Project Number: 8070-21000-009-05-R
Project Type: Reimbursable Cooperative Agreement
Start Date: Oct 1, 2016
End Date: Sep 30, 2020
This proposal will concentrate on three areas to improve the knowledge and education of utilizing forage brassicas on pasture-based dairy farms in the Northeast. These areas are: 1. Nutritional value and methane mitigation potential of forage brassicas - We will evaluate forage quality and glucosinolate concentrations biweekly of forage brassicas during the grazing season. A continuous culture fermentor system will be used to assess the methane mitigation potential of forage brassicas. This information will help us quantify nutritional intake of the animals to relate this information to animal productivity and economics below, as well as to evaluate how forage brassicas fit into an on-farm grazing program. 2. Animal Production - Milk production, milk composition, and body condition will be monitored on a biweekly basis to evaluate animal productivity. This information will also be used to calculate economic impact and feasibility of implementing a sprouted grain system. 3. Implementation and Economics - Information collected will include opportunities and challenges that the participating dairy farmers faced as they made the decision to implement forage brassicas into the diet for various animal groups. Additionally, economic information, including income over feed costs and return on investment information, will be collected and summarized.
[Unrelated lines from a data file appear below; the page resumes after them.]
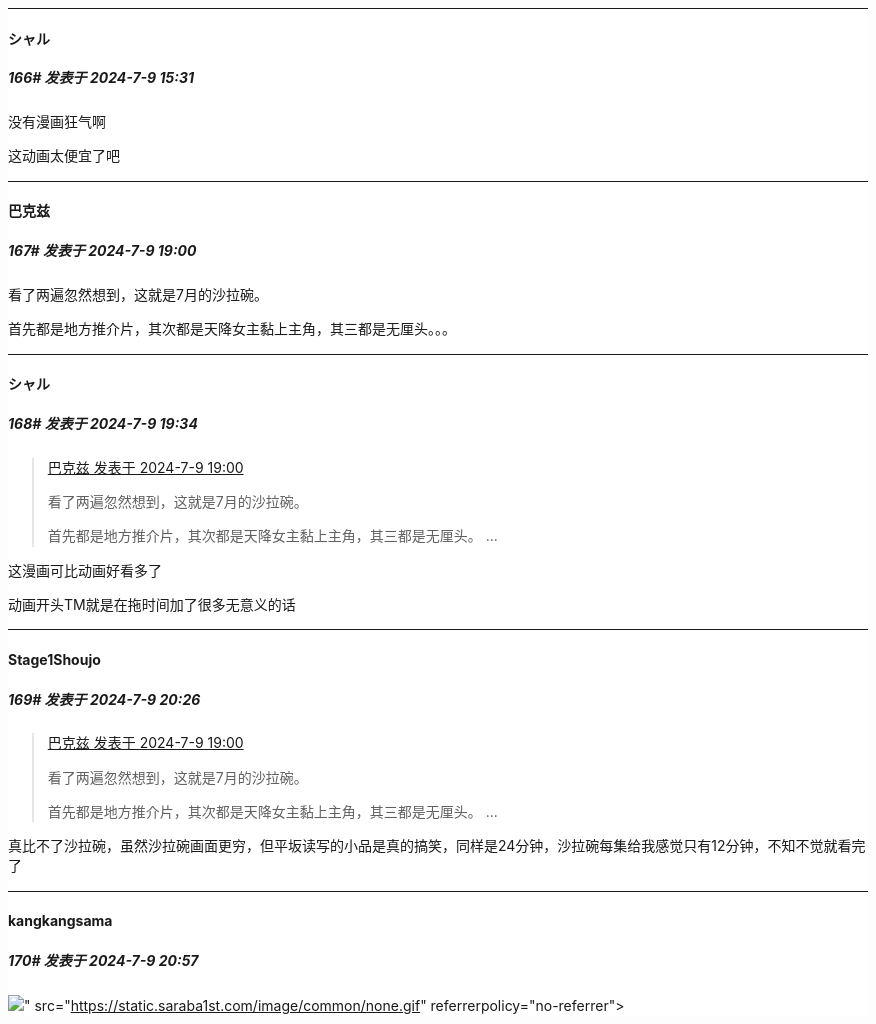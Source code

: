 
*****

####  シャル  
##### 166#       发表于 2024-7-9 15:31

没有漫画狂气啊

这动画太便宜了吧


*****

####  巴克兹  
##### 167#       发表于 2024-7-9 19:00

看了两遍忽然想到，这就是7月的沙拉碗。

首先都是地方推介片，其次都是天降女主黏上主角，其三都是无厘头。。。


*****

####  シャル  
##### 168#       发表于 2024-7-9 19:34

<blockquote><a href="httphttps://bbs.saraba1st.com/2b/forum.php?mod=redirect&amp;goto=findpost&amp;pid=65533353&amp;ptid=2175341" target="_blank">巴克兹 发表于 2024-7-9 19:00</a>

看了两遍忽然想到，这就是7月的沙拉碗。

首先都是地方推介片，其次都是天降女主黏上主角，其三都是无厘头。 ...</blockquote>
这漫画可比动画好看多了

动画开头TM就是在拖时间加了很多无意义的话


*****

####  Stage1Shoujo  
##### 169#       发表于 2024-7-9 20:26

<blockquote><a href="httphttps://bbs.saraba1st.com/2b/forum.php?mod=redirect&amp;goto=findpost&amp;pid=65533353&amp;ptid=2175341" target="_blank">巴克兹 发表于 2024-7-9 19:00</a>

看了两遍忽然想到，这就是7月的沙拉碗。

首先都是地方推介片，其次都是天降女主黏上主角，其三都是无厘头。 ...</blockquote>
真比不了沙拉碗，虽然沙拉碗画面更穷，但平坂读写的小品是真的搞笑，同样是24分钟，沙拉碗每集给我感觉只有12分钟，不知不觉就看完了


*****

####  kangkangsama  
##### 170#       发表于 2024-7-9 20:57

<img src="https://img.saraba1st.com/forum/202407/09/205656ndbeex1jxpaiesmc.jpeg" referrerpolicy="no-referrer">" src="https://static.saraba1st.com/image/common/none.gif" referrerpolicy="no-referrer">
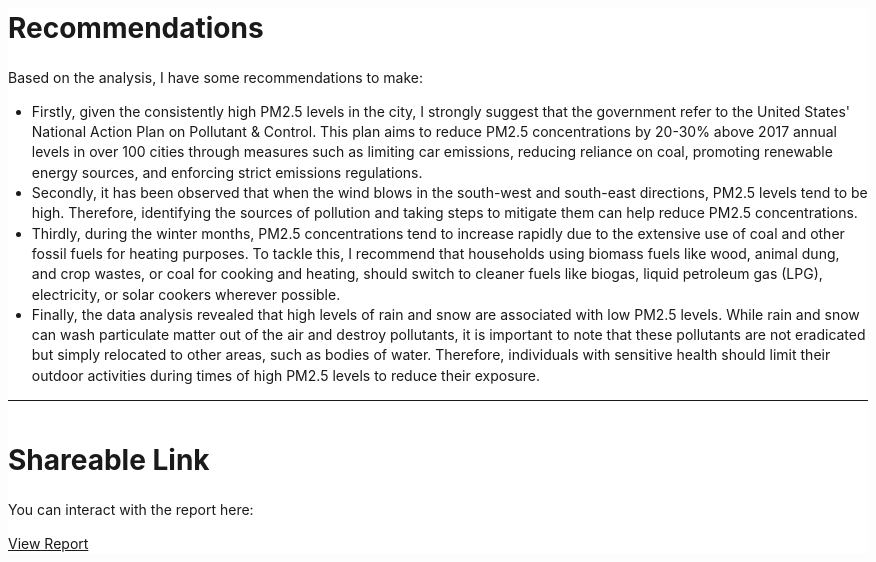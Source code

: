 
# Recommendations

Based on the analysis, I have some recommendations to make:

- Firstly, given the consistently high PM2.5 levels in the city, I strongly suggest that the government refer to the United States' National Action Plan
on Pollutant & Control. This plan aims to reduce PM2.5 concentrations by 20-30% above 2017 annual levels in over 100 cities through measures such as limiting car emissions, reducing reliance on coal, promoting 
renewable energy sources, and enforcing strict emissions regulations. 
- Secondly, it has been observed that when the wind blows in the south-west and south-east directions, PM2.5 levels tend to be high. 
Therefore, identifying the sources of pollution and taking steps to mitigate them can help reduce PM2.5 concentrations. 
- Thirdly, during the winter months, PM2.5 concentrations tend to increase rapidly due to the extensive use of coal and other fossil fuels for heating purposes. To tackle this, 
I recommend that households using biomass fuels like wood, animal dung, and crop wastes, or coal for cooking and heating, should switch to cleaner fuels like biogas, 
liquid petroleum gas (LPG), electricity, or solar cookers wherever possible. 
- Finally, the data analysis revealed that high levels of rain and snow are associated with low PM2.5 levels. While rain and snow can wash particulate matter out of the air and destroy pollutants, 
it is important to note that these pollutants are not eradicated but simply relocated to other areas, such as bodies of water. 
Therefore, individuals with sensitive health should limit their outdoor activities during times of high PM2.5 levels to reduce their exposure.

---

# Shareable Link

You can interact with the report here: 

[View Report](https://app.powerbi.com/view?r=eyJrIjoiNzJjNGUxOGItYjUwNC00NWI3LTkyNDUtMzEzNDJkYWViNWNkIiwidCI6IjQ5ODY4YWYzLWNjNWYtNDIxNC04YjdmLTQwZjM3NDY0OWEwOSJ9)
The utilization of forage brassicas in a dairy grazing management plan will offer producers a high quality feedstuff and a 60-day longer fall grazing season, while decreasing on-farm enteric methane emissions. When pastured dairy cattle were supplemented with forage turnip, researchers reported a 15% increase in the summer milk yield and a 14% increase in the late fall milk yield compared with cattle consuming forage sorghum (Sorghum bicolor, 4). The project team will establish field plots and a grazing experiment to determine the animal performance and methane mitigation potential of three forage brassica species. These experiments will provide the project team with science-based recommendations for use of individual brassica species on northeastern dairy farms. By educating producers on forage brassicas, we are giving them forage options to best develop an economic and environmentally sustainable production model for many years to come.